Penggunaan kata "indemnity"
ini menunjukkan bahwa prinsip contribution
hanya berlaku atas polis-polis asuransi indemnity, dan tidak berlaku atas
polis-polis asuransi jiwa
dan asuransi kecelakaan
diri. Pasalnya, polis-polis
asuransi jiwa
dan polis-polis asuransi kecelakaan
diri bukan polis indemnity.
Sementara
itu dalam hukum asuransi di Indonesia, prinsip kontribusi dalam suatu kerugian seperti yang
dimaksud dengan definisi contribution menurut hukum asuransi di Inggris
terkandung dalam Pasal
277 KUH Dagang, yang berbunyi:
"Apabila berbagai
penanggungan, dengan itikad baik, telah diadakan mengenai satu-satunya barang,
sedangkan dalam pertanggungan pertama hanya sepenuhnya telah dipertanggungkan,
maka hanya pertanggungan pertama itu sajalah mengikat, sedangkan para
penanggung yang berikutnya dibebaskan. Apabila dalam pertanggungan
pertama itu tidak dipertanggungkan harga sepenuhnya, maka para penanggung
berikutnya bertanggung jawab untuk harga selebihnya, menurut tertib waktu
ditutupnya pertanggungan-pertanggungan berikut ini"
Kapan
prinsip contribution dapat diterapkan?
Dalam
hal common law yang merujuk pada hukum
Inggris, contribution hanya akan berlaku apabila
syarat-syarat di bawah
ini terpenuhi:
- Terdapat dua atau lebih polis-polis indemnity yang terlibat.

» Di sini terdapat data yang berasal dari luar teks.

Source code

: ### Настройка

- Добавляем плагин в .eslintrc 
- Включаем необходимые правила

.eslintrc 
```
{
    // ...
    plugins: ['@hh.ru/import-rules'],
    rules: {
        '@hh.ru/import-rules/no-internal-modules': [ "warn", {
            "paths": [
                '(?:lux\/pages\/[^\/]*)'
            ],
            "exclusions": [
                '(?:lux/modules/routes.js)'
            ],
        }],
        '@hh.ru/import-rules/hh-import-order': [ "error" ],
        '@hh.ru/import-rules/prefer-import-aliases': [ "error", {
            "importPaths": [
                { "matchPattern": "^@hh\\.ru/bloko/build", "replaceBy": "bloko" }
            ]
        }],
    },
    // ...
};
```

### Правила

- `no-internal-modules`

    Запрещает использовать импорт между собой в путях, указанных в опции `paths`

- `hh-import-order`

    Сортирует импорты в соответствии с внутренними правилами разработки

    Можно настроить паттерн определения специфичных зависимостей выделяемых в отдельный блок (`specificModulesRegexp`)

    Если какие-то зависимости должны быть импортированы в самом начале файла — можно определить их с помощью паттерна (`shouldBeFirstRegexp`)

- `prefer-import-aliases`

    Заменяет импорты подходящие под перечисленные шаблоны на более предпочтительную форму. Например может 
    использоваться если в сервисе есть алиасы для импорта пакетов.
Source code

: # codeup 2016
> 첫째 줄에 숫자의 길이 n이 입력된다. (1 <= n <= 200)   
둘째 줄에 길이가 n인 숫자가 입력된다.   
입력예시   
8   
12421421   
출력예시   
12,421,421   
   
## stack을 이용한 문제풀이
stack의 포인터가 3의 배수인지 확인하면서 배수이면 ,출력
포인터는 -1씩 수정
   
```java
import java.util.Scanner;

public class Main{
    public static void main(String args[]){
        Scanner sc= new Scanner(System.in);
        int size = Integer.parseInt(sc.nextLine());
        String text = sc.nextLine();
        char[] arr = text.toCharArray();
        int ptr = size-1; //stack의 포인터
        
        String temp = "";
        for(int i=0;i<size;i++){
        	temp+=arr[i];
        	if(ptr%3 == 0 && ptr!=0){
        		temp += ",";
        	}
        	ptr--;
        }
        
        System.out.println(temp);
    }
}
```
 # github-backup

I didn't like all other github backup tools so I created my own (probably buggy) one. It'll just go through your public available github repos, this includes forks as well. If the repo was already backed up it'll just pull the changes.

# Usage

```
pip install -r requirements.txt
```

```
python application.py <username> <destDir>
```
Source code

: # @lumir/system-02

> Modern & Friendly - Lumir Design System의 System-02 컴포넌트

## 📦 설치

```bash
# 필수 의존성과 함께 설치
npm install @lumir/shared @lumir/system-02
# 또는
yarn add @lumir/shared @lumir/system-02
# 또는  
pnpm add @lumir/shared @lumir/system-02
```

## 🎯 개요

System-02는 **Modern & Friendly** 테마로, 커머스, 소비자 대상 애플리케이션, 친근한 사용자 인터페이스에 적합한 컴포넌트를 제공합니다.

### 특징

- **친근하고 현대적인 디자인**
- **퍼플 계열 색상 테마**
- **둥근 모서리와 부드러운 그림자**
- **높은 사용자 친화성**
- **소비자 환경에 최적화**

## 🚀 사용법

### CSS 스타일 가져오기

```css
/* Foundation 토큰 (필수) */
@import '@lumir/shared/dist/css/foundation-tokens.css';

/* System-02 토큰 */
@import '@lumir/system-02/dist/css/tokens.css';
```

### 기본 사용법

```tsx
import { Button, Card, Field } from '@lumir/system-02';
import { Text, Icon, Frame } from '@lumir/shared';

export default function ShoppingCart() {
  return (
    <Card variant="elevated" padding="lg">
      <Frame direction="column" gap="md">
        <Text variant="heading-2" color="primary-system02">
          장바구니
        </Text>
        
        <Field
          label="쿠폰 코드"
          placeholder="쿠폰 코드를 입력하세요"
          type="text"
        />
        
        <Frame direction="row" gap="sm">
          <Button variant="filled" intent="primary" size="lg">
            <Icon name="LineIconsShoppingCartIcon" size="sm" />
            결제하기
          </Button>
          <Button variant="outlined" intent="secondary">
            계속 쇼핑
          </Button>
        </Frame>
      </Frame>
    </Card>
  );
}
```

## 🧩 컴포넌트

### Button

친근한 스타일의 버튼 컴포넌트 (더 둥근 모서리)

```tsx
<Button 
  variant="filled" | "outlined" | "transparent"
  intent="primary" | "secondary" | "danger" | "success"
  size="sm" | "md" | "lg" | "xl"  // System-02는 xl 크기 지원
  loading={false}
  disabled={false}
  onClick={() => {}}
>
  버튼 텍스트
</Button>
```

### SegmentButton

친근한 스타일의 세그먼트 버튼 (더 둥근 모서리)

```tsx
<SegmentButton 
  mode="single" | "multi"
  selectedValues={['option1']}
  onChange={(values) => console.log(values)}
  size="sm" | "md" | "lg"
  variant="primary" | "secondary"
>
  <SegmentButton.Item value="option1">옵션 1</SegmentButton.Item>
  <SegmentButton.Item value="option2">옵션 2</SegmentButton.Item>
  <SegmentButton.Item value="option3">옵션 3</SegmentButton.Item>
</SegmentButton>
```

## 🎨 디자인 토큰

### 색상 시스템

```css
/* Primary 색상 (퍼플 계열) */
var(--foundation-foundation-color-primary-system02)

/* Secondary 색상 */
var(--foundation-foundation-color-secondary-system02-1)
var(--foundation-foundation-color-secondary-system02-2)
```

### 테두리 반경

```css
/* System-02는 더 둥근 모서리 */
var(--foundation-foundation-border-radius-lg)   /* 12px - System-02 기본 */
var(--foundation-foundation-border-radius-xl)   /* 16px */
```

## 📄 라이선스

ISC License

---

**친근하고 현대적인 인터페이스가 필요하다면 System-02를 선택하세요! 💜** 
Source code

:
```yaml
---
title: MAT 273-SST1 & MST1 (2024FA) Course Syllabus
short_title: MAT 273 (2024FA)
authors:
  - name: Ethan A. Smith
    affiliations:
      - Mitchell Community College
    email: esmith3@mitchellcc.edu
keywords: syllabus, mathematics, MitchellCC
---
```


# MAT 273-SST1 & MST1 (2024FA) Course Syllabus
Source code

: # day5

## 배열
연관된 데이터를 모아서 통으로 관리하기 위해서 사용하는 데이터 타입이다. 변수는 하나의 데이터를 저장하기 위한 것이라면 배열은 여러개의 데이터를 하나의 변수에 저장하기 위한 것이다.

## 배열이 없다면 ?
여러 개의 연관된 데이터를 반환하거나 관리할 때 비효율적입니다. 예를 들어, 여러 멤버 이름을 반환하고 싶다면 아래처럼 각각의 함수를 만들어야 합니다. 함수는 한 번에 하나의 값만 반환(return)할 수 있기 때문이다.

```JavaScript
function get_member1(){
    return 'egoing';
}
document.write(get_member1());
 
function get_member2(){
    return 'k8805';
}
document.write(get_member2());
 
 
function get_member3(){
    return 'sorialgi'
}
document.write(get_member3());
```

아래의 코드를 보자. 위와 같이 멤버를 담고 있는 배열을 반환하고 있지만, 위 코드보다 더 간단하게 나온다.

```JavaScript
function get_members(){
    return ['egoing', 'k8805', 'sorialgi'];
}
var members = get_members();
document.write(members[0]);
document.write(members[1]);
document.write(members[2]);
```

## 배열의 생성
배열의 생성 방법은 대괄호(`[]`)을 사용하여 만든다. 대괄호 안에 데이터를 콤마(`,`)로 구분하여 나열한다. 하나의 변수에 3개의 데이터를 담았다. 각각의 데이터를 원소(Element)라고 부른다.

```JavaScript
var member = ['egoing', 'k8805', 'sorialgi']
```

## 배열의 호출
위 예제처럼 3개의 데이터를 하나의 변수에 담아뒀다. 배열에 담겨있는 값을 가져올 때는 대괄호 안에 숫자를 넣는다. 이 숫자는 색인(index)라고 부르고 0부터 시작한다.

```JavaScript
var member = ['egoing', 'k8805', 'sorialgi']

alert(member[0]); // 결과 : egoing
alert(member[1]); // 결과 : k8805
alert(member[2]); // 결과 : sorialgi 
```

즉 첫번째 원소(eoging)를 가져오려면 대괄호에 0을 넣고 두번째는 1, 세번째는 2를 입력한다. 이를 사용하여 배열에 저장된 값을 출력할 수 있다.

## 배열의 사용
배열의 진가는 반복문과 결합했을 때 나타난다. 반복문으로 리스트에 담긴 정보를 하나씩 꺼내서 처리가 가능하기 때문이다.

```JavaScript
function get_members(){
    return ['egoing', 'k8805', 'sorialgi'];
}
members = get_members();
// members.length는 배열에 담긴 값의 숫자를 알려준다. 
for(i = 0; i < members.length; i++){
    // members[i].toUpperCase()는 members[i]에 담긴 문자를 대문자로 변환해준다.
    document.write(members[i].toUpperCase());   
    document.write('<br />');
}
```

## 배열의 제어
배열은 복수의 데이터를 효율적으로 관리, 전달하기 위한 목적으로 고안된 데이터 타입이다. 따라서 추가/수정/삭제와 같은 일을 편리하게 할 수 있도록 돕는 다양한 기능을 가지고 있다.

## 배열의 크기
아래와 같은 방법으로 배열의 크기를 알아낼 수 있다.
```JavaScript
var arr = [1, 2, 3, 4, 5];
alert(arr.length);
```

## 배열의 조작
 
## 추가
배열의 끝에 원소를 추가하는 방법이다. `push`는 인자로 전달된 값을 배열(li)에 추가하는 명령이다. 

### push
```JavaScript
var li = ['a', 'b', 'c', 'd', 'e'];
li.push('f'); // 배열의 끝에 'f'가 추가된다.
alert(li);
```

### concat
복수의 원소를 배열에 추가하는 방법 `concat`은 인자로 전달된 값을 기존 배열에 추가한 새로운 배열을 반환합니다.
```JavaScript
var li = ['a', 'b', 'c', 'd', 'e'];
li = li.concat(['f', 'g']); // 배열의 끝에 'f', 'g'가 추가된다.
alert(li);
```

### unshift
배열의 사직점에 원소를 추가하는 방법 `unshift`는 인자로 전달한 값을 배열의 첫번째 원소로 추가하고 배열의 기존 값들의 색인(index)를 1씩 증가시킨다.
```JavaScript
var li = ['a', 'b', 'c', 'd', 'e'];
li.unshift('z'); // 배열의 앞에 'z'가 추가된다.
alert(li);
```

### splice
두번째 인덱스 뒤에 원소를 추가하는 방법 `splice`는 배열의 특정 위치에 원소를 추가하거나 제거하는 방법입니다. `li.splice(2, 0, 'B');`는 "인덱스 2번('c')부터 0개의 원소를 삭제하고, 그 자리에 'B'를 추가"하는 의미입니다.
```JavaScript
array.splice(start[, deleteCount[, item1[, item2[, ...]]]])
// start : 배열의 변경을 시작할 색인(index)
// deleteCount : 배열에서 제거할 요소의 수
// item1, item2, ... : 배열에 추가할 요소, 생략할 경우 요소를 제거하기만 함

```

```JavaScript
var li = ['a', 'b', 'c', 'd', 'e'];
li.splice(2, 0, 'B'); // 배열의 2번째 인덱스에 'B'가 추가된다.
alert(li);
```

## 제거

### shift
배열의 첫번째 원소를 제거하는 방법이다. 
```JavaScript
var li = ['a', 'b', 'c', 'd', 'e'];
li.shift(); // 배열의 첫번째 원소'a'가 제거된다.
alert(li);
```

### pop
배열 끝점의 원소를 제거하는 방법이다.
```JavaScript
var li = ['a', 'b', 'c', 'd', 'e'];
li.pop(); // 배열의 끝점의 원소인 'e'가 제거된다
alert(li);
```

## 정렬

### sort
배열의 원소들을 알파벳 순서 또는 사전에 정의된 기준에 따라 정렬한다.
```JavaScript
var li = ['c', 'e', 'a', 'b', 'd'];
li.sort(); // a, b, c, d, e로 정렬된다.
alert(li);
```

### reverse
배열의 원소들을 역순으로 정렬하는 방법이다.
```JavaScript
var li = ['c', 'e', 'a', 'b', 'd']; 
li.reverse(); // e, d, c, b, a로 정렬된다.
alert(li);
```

- Polis-polis tersebut menjamin atau menutup suatu kepentingan yang sama (common interest).
- Polis-polis itu menjamin bahaya yang sama (common perils).
- Polis-polis itu suatu objek pertanggungan yang sama (common subject-matter).
- Masing-masing polis itu menjamin kerugian yang sama.
Agar
lebih mudah memahami aplikasi dari prinsip kontribusi, mari kita simak dua
contoh kasus berikut ini:
Kasus
I: Pak Hasan menyimpan stok berasnya di gudang milik PT
AB. Dalam rangka memitigasi risiko kerugian akibat kebakaran gudang, PT AB yang
berdasarkan ketentuan hukum bertindak sebagai strict liability atas
barang-barang yang tersimpan di gudangnya, mengasuransikan stok beras Pak
Hasan. Di pihak lain, sebagai pemilik langsung stok beras, Pak Hasan juga telah
mengasuransikan barangnya untuk memitigasi kerugian saat penyimpanan.
Lalu
Gudang milik PT AB mengalami kebakaran hebat sehingga menyebabkan kerugian pada
stok beras milik Pak Hasan. Terkait kejadian ini, prinsip kontribusi tidak
berlaku karena syarat common interest (suatu kepentingan yang sama)
tidak terpenuhi. Pasalnya, interest dari Pak Hasan adalah sebagai
pemilik barang, sedangkan interest dari PT AB adalah sebagai bailee
atau pihak yang bertanggungjawab mengawasi terhadap barang yang tersimpan di gudang.
Jadi, dalam kasus ini klaim asuransi ditanggung hanya oleh satu penanggung
saja. Kesimpulan ini mengacu pada yurisprudensi kasus The King Granaries tahun
1877.
Kasus
II: Pak Hasan sebagai pemilik seluruh isi (termasuk stok) dari suatu
bangunan pabrik, telah mengasuransikan seluruh isi tersebut di bawah sebuah polis asuransi
properti kepada perusahaan
asuransi A.
Pak Hasan juga telah mengasuransikan
stok saja di bawah
sebuah polis asuransi properti lainnya kepada perusahaan
asuransi B.
Lalu,
gudang Pak Hasan mengalami kebakaran sehingga mengakibatkan kerugian. Namun, kerugian yang
diakibatkan oleh kebakaran
hanya pada stok saja. Sementara itu, kedua
polis yang dimiliki Pak Hasan menjamin kerugian atas stok saja.
Dengan
demikian, kondisi yang dialami Pak Hasan ini memenuhi syarat berlakunya prinsip
kontribusi karena kedua polis yang dimiliki Pak Hasan semuanya menanggung
risiko stok.
Bagaimana
cara pembagian porsi kontribusi dalam kerugian?
Pada
dasarnya cara pembagian porsi kontribusi beraneka ragam tergantung jenis
asuransi kerugian yang dipertanggungkan, di antaranya:
- Rateable
Proportion yang dibagi menjadi dua yaitu proporsi terhadap harga
pertanggungan dan limit of liability.
- Market
practice yaitu mengacu pada metode standar yang sering
digunakan dan kadang telah tergabung ke dalam formal agreement
antar-grup perusahaan yang besar.
- Dalam marine insurance, pembagian proporsi dari masing-masing penanggung dalam suatu kerugian adalah atas dasar harga pertanggungan (sum insured) pada masing-masing polis.
- Untuk property insurance, pembagian proporsi seperti itu biasanya mengacu pada market practice di Inggris, yaitu untuk polis-polis properti tanpa ketentuan average pembagian proporsi dilakukan di atas dasar sum insured dan polis-polis properti dengan ketentuan average pembagian proporsi dilakukan atas dasar metode independent lialibity.